I'm reminded of those audio-logs in sci-fi movies where a mad
scientist records running commentary of his experiments using a
hand-held reporter recorder. The hope being; should he keel over from
inhaling toxic fumes, other scientists who get hold of the logs should
be able to not only understand *what* he was doing but also *why*, and
possibly *where* he went wrong.

I would ABSOLUTELY use a tool allowed me to attach audio-logs to
coding session screen-scrapes as you describe especially if it were
somehow integrated into both an editor/IDE (so I could annotate as I
code without switching to another tool) and version-control (so I
could play back annotations for commits).

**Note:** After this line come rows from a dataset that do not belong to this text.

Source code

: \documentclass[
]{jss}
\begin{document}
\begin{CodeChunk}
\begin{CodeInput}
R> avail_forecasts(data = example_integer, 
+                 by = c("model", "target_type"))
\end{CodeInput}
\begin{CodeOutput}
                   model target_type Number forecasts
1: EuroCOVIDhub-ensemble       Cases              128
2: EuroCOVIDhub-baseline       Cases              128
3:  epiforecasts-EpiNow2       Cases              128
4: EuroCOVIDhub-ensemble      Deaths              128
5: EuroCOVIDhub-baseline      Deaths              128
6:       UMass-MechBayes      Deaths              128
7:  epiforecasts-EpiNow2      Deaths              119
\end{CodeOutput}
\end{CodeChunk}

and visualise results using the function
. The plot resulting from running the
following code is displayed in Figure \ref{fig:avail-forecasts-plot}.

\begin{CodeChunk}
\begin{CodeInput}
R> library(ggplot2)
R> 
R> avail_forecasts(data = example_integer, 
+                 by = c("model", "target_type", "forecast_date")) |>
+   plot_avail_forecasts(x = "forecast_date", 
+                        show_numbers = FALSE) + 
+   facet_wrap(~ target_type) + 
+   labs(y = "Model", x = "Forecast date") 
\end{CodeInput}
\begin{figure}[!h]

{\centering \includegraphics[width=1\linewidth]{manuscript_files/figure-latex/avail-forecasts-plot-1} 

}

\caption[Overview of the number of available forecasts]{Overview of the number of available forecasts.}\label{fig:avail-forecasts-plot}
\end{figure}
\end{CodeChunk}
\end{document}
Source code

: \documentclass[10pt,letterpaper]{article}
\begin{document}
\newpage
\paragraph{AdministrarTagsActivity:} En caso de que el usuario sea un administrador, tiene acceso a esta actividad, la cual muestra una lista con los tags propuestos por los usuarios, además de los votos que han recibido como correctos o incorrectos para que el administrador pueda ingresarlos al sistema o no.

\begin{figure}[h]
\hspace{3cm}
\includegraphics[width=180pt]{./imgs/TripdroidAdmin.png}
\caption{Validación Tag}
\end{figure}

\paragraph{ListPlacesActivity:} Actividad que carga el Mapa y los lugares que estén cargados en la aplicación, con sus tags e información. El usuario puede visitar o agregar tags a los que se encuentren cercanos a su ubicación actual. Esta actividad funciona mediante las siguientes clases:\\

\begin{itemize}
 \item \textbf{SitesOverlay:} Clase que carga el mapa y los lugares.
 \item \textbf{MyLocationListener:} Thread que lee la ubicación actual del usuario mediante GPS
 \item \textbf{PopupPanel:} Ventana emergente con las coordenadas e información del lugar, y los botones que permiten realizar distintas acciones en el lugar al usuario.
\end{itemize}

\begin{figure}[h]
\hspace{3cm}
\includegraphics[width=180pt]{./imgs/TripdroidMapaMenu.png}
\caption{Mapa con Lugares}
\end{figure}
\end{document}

Even if v1.0 of such tool were for my own personal use only and not
necessarily designed for collaboration (issues you raise below), the
ability to *easily* archive the evolution of my own code --
mad-scientist-style -- would be worth a million bucks because it would
solve two problems I have:

1. Whilst commit messages in version control can somewhat be used
towards the same goal: When I'm in the zone I don't commit frequently
enough, so my commit messages frequently aren’t descriptive enough. So
I find myself having to look at all the commited code anyway.

2. I use something similar to Joe's "research" directories, but I find
myself not keeping the notes therein up-to-date because of the time it
takes.

However, if all I have to do is speak, I’d be talking to my machine
all the time!

- Mr. T.

>
> It does have a downside.  I started this thread talking about
> 1 person leaving signposts (rhetorical structure annotations)
> for N > 1 readers.  The editing log idea is 1:1; if Helen wrote
> the code and Lyn recorded herself viewing it and Helen
> replies to Lyn, that helps Lyn, but it doesn't help Sue, unless
> she knows that Helen's reply to Lyn's session exists.